Write out every record exactly as it appears. Skip the pictures.

▸ **Saved entries**
══════════════════════════════

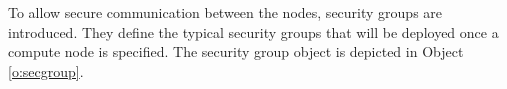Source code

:\documentclass[10pt]{article}
\begin{document}
To allow secure communication between the nodes, security groups are
introduced. They define the typical security groups that will be
deployed once a compute node is specified. The security group object
is depicted in Object \ref{o:secgroup}.




%
%
%










\end{document}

══════════════════════════════

▸ **Answer box**
Source code

:\documentclass[10pt]{article}
\begin{document}
To allow secure communication between the nodes, security groups are
introduced. They define the typical security groups that will be
deployed once a compute node is specified. The security group object
is depicted in Object \ref{o:secgroup}.




%
%
%










\end{document}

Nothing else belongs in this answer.